:: Goal of the exercise ::
Include in the output exactly the lines from the opening of the data through the line containing "равно имеют практически", and nothing more.
══════
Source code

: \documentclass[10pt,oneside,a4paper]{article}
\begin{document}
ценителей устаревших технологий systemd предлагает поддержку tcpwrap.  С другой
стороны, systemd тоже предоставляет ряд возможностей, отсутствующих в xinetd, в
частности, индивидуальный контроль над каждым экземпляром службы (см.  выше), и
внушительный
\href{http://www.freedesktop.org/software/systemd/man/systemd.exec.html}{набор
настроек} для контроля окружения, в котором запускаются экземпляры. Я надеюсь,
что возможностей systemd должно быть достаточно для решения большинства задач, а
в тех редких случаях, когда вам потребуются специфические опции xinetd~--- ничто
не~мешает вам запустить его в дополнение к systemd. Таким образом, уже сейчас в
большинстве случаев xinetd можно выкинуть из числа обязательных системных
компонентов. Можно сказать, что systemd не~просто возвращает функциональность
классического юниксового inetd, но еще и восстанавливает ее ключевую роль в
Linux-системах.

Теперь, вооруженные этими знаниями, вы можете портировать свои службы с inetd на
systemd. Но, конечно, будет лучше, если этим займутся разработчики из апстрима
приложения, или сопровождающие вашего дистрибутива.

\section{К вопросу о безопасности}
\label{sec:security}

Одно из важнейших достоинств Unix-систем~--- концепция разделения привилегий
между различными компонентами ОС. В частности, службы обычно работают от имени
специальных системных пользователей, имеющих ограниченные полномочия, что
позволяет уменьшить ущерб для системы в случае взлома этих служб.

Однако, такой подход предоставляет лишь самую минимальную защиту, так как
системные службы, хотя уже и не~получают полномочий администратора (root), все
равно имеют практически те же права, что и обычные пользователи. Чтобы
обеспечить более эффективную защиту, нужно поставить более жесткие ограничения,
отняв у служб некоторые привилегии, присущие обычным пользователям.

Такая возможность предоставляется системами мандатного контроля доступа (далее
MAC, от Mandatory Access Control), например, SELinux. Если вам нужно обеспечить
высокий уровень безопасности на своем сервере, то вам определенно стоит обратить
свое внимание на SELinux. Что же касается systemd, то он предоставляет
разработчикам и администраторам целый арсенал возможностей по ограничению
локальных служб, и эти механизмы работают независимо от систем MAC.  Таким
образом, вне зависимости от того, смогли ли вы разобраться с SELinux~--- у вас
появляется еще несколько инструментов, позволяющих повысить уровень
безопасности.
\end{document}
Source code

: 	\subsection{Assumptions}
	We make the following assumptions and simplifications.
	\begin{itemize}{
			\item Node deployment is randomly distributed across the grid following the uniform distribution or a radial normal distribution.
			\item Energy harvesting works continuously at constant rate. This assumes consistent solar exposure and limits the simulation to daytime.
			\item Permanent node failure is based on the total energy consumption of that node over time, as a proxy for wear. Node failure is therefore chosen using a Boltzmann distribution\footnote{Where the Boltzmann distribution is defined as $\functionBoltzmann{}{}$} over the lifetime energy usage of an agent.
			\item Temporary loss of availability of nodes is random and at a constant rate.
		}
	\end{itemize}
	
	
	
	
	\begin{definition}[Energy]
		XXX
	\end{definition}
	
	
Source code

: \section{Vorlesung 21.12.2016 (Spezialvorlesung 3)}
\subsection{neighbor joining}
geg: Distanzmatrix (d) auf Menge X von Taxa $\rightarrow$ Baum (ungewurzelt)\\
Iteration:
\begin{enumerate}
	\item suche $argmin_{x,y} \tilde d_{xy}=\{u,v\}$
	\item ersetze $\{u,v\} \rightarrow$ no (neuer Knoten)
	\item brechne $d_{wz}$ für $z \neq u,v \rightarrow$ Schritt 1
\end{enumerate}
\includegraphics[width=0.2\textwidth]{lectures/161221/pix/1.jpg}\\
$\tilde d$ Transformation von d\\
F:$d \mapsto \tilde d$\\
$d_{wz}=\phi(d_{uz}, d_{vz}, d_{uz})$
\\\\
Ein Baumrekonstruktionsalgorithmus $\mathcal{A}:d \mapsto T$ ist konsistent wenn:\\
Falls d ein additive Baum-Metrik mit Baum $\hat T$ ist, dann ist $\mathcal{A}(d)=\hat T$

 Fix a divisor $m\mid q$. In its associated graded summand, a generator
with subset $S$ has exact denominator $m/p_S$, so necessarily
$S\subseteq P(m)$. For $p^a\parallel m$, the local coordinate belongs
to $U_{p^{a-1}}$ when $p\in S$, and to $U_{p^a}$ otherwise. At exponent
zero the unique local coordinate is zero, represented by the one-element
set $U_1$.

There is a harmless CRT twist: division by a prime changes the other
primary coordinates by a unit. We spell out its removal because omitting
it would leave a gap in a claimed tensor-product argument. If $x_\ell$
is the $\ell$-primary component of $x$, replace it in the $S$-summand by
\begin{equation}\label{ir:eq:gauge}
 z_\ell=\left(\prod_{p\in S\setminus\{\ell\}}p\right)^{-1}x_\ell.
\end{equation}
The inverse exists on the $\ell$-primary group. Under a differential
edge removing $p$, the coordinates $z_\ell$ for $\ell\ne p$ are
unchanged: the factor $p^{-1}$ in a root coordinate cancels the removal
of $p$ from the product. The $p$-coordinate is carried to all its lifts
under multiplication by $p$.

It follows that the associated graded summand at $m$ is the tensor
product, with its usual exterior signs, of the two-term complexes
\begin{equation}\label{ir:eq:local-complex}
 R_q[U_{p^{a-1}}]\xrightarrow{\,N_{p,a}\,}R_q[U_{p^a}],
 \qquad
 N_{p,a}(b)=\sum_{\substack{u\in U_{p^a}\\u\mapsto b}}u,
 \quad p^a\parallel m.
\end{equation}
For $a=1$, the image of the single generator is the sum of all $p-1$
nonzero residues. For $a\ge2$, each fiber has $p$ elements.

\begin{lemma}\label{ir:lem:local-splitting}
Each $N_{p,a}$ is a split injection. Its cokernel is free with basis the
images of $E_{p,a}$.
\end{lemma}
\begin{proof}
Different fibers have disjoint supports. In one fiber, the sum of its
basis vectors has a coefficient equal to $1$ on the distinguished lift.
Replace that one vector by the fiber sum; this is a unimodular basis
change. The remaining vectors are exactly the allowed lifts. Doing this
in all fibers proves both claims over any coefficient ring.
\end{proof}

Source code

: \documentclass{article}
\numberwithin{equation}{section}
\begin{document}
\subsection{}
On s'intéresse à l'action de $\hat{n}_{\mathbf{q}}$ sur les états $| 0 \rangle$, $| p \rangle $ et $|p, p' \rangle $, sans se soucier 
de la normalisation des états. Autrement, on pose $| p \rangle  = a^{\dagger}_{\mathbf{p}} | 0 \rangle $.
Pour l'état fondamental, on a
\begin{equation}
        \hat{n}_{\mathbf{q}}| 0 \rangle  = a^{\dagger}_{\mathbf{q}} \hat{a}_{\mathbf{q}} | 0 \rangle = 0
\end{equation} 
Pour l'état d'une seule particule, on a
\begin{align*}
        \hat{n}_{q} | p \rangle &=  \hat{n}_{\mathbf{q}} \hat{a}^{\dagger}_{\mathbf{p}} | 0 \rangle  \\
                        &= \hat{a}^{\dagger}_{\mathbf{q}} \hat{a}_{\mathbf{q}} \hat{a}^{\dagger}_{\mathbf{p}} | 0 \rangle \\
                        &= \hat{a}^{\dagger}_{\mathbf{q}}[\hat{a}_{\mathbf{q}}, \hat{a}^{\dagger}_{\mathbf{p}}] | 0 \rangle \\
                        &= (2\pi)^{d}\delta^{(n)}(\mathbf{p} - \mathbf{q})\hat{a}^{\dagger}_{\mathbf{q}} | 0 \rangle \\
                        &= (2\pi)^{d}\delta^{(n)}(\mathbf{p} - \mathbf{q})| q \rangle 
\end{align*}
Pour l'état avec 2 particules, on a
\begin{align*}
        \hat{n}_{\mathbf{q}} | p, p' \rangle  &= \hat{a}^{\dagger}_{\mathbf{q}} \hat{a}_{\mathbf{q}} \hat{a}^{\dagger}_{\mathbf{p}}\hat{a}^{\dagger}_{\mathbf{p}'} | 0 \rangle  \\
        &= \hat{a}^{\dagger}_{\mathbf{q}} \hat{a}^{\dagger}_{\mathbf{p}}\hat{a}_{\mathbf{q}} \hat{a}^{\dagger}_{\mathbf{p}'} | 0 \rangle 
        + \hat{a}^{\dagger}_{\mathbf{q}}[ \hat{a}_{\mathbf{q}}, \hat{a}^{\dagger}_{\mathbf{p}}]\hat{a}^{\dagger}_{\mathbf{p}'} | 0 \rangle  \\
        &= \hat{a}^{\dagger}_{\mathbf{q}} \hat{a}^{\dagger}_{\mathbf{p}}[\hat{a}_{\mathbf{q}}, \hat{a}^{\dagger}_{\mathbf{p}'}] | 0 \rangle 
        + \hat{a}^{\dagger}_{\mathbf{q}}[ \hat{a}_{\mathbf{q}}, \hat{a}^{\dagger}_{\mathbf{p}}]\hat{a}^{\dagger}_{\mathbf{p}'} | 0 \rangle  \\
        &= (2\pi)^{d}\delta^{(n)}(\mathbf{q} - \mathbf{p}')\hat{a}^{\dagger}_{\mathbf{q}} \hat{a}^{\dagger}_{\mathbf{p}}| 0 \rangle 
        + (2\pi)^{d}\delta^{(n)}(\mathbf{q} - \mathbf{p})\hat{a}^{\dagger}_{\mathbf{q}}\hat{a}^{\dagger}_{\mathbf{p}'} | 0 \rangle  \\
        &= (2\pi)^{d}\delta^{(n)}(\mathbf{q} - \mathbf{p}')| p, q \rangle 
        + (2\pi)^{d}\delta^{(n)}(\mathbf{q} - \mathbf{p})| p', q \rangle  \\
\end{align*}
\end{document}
══════
:: Exercise result ::
Source code

: \documentclass[10pt,oneside,a4paper]{article}
\begin{document}
ценителей устаревших технологий systemd предлагает поддержку tcpwrap.  С другой
стороны, systemd тоже предоставляет ряд возможностей, отсутствующих в xinetd, в
частности, индивидуальный контроль над каждым экземпляром службы (см.  выше), и
внушительный
\href{http://www.freedesktop.org/software/systemd/man/systemd.exec.html}{набор
настроек} для контроля окружения, в котором запускаются экземпляры. Я надеюсь,
что возможностей systemd должно быть достаточно для решения большинства задач, а
в тех редких случаях, когда вам потребуются специфические опции xinetd~--- ничто
не~мешает вам запустить его в дополнение к systemd. Таким образом, уже сейчас в
большинстве случаев xinetd можно выкинуть из числа обязательных системных
компонентов. Можно сказать, что systemd не~просто возвращает функциональность
классического юниксового inetd, но еще и восстанавливает ее ключевую роль в
Linux-системах.

Теперь, вооруженные этими знаниями, вы можете портировать свои службы с inetd на
systemd. Но, конечно, будет лучше, если этим займутся разработчики из апстрима
приложения, или сопровождающие вашего дистрибутива.

\section{К вопросу о безопасности}
\label{sec:security}

Одно из важнейших достоинств Unix-систем~--- концепция разделения привилегий
между различными компонентами ОС. В частности, службы обычно работают от имени
специальных системных пользователей, имеющих ограниченные полномочия, что
позволяет уменьшить ущерб для системы в случае взлома этих служб.

Однако, такой подход предоставляет лишь самую минимальную защиту, так как
системные службы, хотя уже и не~получают полномочий администратора (root), все
равно имеют практически те же права, что и обычные пользователи. Чтобы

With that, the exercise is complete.